# [Entries supplied]
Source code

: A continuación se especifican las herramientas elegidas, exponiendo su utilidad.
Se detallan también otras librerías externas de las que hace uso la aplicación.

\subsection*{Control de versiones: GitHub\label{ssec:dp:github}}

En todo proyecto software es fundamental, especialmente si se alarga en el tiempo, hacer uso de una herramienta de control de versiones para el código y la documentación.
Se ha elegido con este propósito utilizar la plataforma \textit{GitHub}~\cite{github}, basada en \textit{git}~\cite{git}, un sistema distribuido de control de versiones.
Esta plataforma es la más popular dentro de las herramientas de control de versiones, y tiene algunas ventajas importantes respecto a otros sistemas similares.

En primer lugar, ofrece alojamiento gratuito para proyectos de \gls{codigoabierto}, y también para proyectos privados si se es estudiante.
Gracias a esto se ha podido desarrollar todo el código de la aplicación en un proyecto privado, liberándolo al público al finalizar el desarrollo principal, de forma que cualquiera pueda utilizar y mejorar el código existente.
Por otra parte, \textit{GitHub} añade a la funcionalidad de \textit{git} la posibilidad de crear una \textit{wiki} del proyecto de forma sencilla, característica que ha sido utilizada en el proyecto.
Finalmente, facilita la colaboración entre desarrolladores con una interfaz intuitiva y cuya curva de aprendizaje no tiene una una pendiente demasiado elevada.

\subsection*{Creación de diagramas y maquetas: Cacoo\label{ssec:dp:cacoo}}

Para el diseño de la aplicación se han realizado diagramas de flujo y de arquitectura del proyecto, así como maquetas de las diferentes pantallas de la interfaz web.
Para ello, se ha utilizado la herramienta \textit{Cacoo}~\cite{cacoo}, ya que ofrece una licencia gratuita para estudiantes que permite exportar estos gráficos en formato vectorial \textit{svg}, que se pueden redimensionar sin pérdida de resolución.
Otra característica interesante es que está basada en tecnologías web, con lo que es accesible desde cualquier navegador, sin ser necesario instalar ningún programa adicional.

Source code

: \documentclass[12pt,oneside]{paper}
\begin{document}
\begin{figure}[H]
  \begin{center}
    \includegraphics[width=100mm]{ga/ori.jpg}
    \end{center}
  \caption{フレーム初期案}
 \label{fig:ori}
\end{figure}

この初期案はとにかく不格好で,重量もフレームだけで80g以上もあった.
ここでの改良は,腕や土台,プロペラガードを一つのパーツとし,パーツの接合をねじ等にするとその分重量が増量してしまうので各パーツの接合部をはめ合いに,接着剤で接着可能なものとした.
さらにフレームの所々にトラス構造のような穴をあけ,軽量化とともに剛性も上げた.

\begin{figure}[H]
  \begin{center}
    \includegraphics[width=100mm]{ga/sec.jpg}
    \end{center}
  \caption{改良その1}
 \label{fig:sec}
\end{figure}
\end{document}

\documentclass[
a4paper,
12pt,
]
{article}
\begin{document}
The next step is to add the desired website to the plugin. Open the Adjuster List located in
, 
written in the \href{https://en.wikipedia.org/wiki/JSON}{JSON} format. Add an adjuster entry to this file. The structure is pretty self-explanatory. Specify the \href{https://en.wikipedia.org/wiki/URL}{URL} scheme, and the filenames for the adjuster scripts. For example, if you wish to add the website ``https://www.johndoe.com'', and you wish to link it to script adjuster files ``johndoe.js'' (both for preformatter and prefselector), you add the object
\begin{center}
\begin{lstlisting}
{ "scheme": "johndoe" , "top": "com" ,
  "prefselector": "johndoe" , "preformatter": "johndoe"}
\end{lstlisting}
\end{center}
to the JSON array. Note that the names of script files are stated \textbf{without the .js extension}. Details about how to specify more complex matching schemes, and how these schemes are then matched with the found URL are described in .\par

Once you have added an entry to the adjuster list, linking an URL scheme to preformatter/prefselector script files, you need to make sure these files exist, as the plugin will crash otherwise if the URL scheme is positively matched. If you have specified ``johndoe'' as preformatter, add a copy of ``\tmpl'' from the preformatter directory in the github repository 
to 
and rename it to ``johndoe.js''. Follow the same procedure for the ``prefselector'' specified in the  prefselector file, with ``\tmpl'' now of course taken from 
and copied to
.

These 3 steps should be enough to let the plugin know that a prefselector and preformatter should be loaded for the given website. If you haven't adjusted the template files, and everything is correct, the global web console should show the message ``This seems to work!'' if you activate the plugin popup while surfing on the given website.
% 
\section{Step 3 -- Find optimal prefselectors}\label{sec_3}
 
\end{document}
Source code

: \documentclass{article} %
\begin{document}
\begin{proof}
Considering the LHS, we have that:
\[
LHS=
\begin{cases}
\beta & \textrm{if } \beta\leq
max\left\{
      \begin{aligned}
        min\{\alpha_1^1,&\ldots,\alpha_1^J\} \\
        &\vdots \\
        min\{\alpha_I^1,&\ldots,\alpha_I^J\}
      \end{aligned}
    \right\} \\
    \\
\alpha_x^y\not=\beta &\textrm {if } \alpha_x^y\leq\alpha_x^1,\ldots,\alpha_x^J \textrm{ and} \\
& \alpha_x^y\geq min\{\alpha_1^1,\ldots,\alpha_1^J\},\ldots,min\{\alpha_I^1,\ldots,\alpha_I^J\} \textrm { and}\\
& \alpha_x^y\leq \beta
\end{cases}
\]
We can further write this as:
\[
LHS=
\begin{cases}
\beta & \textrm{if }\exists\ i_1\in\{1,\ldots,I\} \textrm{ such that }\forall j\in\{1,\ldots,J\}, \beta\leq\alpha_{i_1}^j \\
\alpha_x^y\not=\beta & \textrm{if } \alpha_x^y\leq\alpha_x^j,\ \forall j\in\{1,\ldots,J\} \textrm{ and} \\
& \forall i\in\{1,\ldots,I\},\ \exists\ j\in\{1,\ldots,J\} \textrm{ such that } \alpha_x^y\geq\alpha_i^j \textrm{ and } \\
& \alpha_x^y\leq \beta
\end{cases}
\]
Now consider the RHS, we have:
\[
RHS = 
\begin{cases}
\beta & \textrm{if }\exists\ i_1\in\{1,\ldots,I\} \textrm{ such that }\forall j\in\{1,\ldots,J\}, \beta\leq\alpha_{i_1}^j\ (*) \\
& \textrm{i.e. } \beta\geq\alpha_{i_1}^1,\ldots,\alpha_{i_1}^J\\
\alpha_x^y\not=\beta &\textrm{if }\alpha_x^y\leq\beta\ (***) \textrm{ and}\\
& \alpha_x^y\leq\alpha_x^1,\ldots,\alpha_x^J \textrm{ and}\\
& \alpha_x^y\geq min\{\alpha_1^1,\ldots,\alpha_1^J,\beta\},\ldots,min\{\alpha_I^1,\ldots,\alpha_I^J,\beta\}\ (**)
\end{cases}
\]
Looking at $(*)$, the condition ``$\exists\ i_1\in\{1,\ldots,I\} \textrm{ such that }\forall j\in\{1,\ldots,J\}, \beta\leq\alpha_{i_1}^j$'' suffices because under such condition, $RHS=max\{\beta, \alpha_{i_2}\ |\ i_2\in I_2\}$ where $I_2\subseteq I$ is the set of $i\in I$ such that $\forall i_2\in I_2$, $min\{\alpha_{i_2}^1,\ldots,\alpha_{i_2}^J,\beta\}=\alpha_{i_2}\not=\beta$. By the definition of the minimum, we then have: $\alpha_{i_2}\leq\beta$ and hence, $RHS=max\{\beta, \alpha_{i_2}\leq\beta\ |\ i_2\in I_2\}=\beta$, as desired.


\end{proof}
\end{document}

# [Assignment]
Return the full data, every line of it, with nothing altered.

# [Output of the task]
Source code

: A continuación se especifican las herramientas elegidas, exponiendo su utilidad.
Se detallan también otras librerías externas de las que hace uso la aplicación.

\subsection*{Control de versiones: GitHub\label{ssec:dp:github}}

En todo proyecto software es fundamental, especialmente si se alarga en el tiempo, hacer uso de una herramienta de control de versiones para el código y la documentación.
Se ha elegido con este propósito utilizar la plataforma \textit{GitHub}~\cite{github}, basada en \textit{git}~\cite{git}, un sistema distribuido de control de versiones.
Esta plataforma es la más popular dentro de las herramientas de control de versiones, y tiene algunas ventajas importantes respecto a otros sistemas similares.

En primer lugar, ofrece alojamiento gratuito para proyectos de \gls{codigoabierto}, y también para proyectos privados si se es estudiante.
Gracias a esto se ha podido desarrollar todo el código de la aplicación en un proyecto privado, liberándolo al público al finalizar el desarrollo principal, de forma que cualquiera pueda utilizar y mejorar el código existente.
Por otra parte, \textit{GitHub} añade a la funcionalidad de \textit{git} la posibilidad de crear una \textit{wiki} del proyecto de forma sencilla, característica que ha sido utilizada en el proyecto.
Finalmente, facilita la colaboración entre desarrolladores con una interfaz intuitiva y cuya curva de aprendizaje no tiene una una pendiente demasiado elevada.

\subsection*{Creación de diagramas y maquetas: Cacoo\label{ssec:dp:cacoo}}

Para el diseño de la aplicación se han realizado diagramas de flujo y de arquitectura del proyecto, así como maquetas de las diferentes pantallas de la interfaz web.
Para ello, se ha utilizado la herramienta \textit{Cacoo}~\cite{cacoo}, ya que ofrece una licencia gratuita para estudiantes que permite exportar estos gráficos en formato vectorial \textit{svg}, que se pueden redimensionar sin pérdida de resolución.
Otra característica interesante es que está basada en tecnologías web, con lo que es accesible desde cualquier navegador, sin ser necesario instalar ningún programa adicional.

Source code

: \documentclass[12pt,oneside]{paper}
\begin{document}
\begin{figure}[H]
  \begin{center}
    \includegraphics[width=100mm]{ga/ori.jpg}
    \end{center}
  \caption{フレーム初期案}
 \label{fig:ori}
\end{figure}

この初期案はとにかく不格好で,重量もフレームだけで80g以上もあった.
ここでの改良は,腕や土台,プロペラガードを一つのパーツとし,パーツの接合をねじ等にするとその分重量が増量してしまうので各パーツの接合部をはめ合いに,接着剤で接着可能なものとした.
さらにフレームの所々にトラス構造のような穴をあけ,軽量化とともに剛性も上げた.

\begin{figure}[H]
  \begin{center}
    \includegraphics[width=100mm]{ga/sec.jpg}
    \end{center}
  \caption{改良その1}
 \label{fig:sec}
\end{figure}
\end{document}

\documentclass[
a4paper,
12pt,
]
{article}
\begin{document}
The next step is to add the desired website to the plugin. Open the Adjuster List located in
, 
written in the \href{https://en.wikipedia.org/wiki/JSON}{JSON} format. Add an adjuster entry to this file. The structure is pretty self-explanatory. Specify the \href{https://en.wikipedia.org/wiki/URL}{URL} scheme, and the filenames for the adjuster scripts. For example, if you wish to add the website ``https://www.johndoe.com'', and you wish to link it to script adjuster files ``johndoe.js'' (both for preformatter and prefselector), you add the object
\begin{center}
\begin{lstlisting}
{ "scheme": "johndoe" , "top": "com" ,
  "prefselector": "johndoe" , "preformatter": "johndoe"}
\end{lstlisting}
\end{center}
to the JSON array. Note that the names of script files are stated \textbf{without the .js extension}. Details about how to specify more complex matching schemes, and how these schemes are then matched with the found URL are described in .\par

Once you have added an entry to the adjuster list, linking an URL scheme to preformatter/prefselector script files, you need to make sure these files exist, as the plugin will crash otherwise if the URL scheme is positively matched. If you have specified ``johndoe'' as preformatter, add a copy of ``\tmpl'' from the preformatter directory in the github repository 
to 
and rename it to ``johndoe.js''. Follow the same procedure for the ``prefselector'' specified in the  prefselector file, with ``\tmpl'' now of course taken from 
and copied to
.

These 3 steps should be enough to let the plugin know that a prefselector and preformatter should be loaded for the given website. If you haven't adjusted the template files, and everything is correct, the global web console should show the message ``This seems to work!'' if you activate the plugin popup while surfing on the given website.
% 
\section{Step 3 -- Find optimal prefselectors}\label{sec_3}
 
\end{document}
Source code

: \documentclass{article} %
\begin{document}
\begin{proof}
Considering the LHS, we have that:
\[
LHS=
\begin{cases}
\beta & \textrm{if } \beta\leq
max\left\{
      \begin{aligned}
        min\{\alpha_1^1,&\ldots,\alpha_1^J\} \\
        &\vdots \\
        min\{\alpha_I^1,&\ldots,\alpha_I^J\}
      \end{aligned}
    \right\} \\
    \\
\alpha_x^y\not=\beta &\textrm {if } \alpha_x^y\leq\alpha_x^1,\ldots,\alpha_x^J \textrm{ and} \\
& \alpha_x^y\geq min\{\alpha_1^1,\ldots,\alpha_1^J\},\ldots,min\{\alpha_I^1,\ldots,\alpha_I^J\} \textrm { and}\\
& \alpha_x^y\leq \beta
\end{cases}
\]
We can further write this as:
\[
LHS=
\begin{cases}
\beta & \textrm{if }\exists\ i_1\in\{1,\ldots,I\} \textrm{ such that }\forall j\in\{1,\ldots,J\}, \beta\leq\alpha_{i_1}^j \\
\alpha_x^y\not=\beta & \textrm{if } \alpha_x^y\leq\alpha_x^j,\ \forall j\in\{1,\ldots,J\} \textrm{ and} \\
& \forall i\in\{1,\ldots,I\},\ \exists\ j\in\{1,\ldots,J\} \textrm{ such that } \alpha_x^y\geq\alpha_i^j \textrm{ and } \\
& \alpha_x^y\leq \beta
\end{cases}
\]
Now consider the RHS, we have:
\[
RHS = 
\begin{cases}
\beta & \textrm{if }\exists\ i_1\in\{1,\ldots,I\} \textrm{ such that }\forall j\in\{1,\ldots,J\}, \beta\leq\alpha_{i_1}^j\ (*) \\
& \textrm{i.e. } \beta\geq\alpha_{i_1}^1,\ldots,\alpha_{i_1}^J\\
\alpha_x^y\not=\beta &\textrm{if }\alpha_x^y\leq\beta\ (***) \textrm{ and}\\
& \alpha_x^y\leq\alpha_x^1,\ldots,\alpha_x^J \textrm{ and}\\
& \alpha_x^y\geq min\{\alpha_1^1,\ldots,\alpha_1^J,\beta\},\ldots,min\{\alpha_I^1,\ldots,\alpha_I^J,\beta\}\ (**)
\end{cases}
\]
Looking at $(*)$, the condition ``$\exists\ i_1\in\{1,\ldots,I\} \textrm{ such that }\forall j\in\{1,\ldots,J\}, \beta\leq\alpha_{i_1}^j$'' suffices because under such condition, $RHS=max\{\beta, \alpha_{i_2}\ |\ i_2\in I_2\}$ where $I_2\subseteq I$ is the set of $i\in I$ such that $\forall i_2\in I_2$, $min\{\alpha_{i_2}^1,\ldots,\alpha_{i_2}^J,\beta\}=\alpha_{i_2}\not=\beta$. By the definition of the minimum, we then have: $\alpha_{i_2}\leq\beta$ and hence, $RHS=max\{\beta, \alpha_{i_2}\leq\beta\ |\ i_2\in I_2\}=\beta$, as desired.


\end{proof}
\end{document}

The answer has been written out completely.